- _Work instructions_: Could you restate the entries below word for word?

(Exercise input Opens)

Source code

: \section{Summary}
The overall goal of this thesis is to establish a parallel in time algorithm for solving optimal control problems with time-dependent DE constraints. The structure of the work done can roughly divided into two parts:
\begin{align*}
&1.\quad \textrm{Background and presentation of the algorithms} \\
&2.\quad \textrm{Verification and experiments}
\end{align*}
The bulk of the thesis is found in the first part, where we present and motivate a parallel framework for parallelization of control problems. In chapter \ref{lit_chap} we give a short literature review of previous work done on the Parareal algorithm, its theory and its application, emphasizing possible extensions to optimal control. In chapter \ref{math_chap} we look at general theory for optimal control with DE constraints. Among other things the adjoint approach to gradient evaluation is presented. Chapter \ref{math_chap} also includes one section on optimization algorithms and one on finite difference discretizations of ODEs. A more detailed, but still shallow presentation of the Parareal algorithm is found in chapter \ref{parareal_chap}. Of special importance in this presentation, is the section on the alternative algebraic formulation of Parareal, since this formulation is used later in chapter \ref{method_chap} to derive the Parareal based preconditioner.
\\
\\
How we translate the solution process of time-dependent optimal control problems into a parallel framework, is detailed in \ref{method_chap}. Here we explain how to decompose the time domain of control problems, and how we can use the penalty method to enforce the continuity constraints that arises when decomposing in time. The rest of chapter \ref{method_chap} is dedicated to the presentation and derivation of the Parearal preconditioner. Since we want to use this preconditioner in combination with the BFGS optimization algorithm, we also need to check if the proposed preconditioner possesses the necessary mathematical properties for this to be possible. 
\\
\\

(Exercise input Closes)

- _Task output_:
Source code

: \section{Summary}
The overall goal of this thesis is to establish a parallel in time algorithm for solving optimal control problems with time-dependent DE constraints. The structure of the work done can roughly divided into two parts:
\begin{align*}
&1.\quad \textrm{Background and presentation of the algorithms} \\
&2.\quad \textrm{Verification and experiments}
\end{align*}
The bulk of the thesis is found in the first part, where we present and motivate a parallel framework for parallelization of control problems. In chapter \ref{lit_chap} we give a short literature review of previous work done on the Parareal algorithm, its theory and its application, emphasizing possible extensions to optimal control. In chapter \ref{math_chap} we look at general theory for optimal control with DE constraints. Among other things the adjoint approach to gradient evaluation is presented. Chapter \ref{math_chap} also includes one section on optimization algorithms and one on finite difference discretizations of ODEs. A more detailed, but still shallow presentation of the Parareal algorithm is found in chapter \ref{parareal_chap}. Of special importance in this presentation, is the section on the alternative algebraic formulation of Parareal, since this formulation is used later in chapter \ref{method_chap} to derive the Parareal based preconditioner.
\\
\\
How we translate the solution process of time-dependent optimal control problems into a parallel framework, is detailed in \ref{method_chap}. Here we explain how to decompose the time domain of control problems, and how we can use the penalty method to enforce the continuity constraints that arises when decomposing in time. The rest of chapter \ref{method_chap} is dedicated to the presentation and derivation of the Parearal preconditioner. Since we want to use this preconditioner in combination with the BFGS optimization algorithm, we also need to check if the proposed preconditioner possesses the necessary mathematical properties for this to be possible. 
\\
\\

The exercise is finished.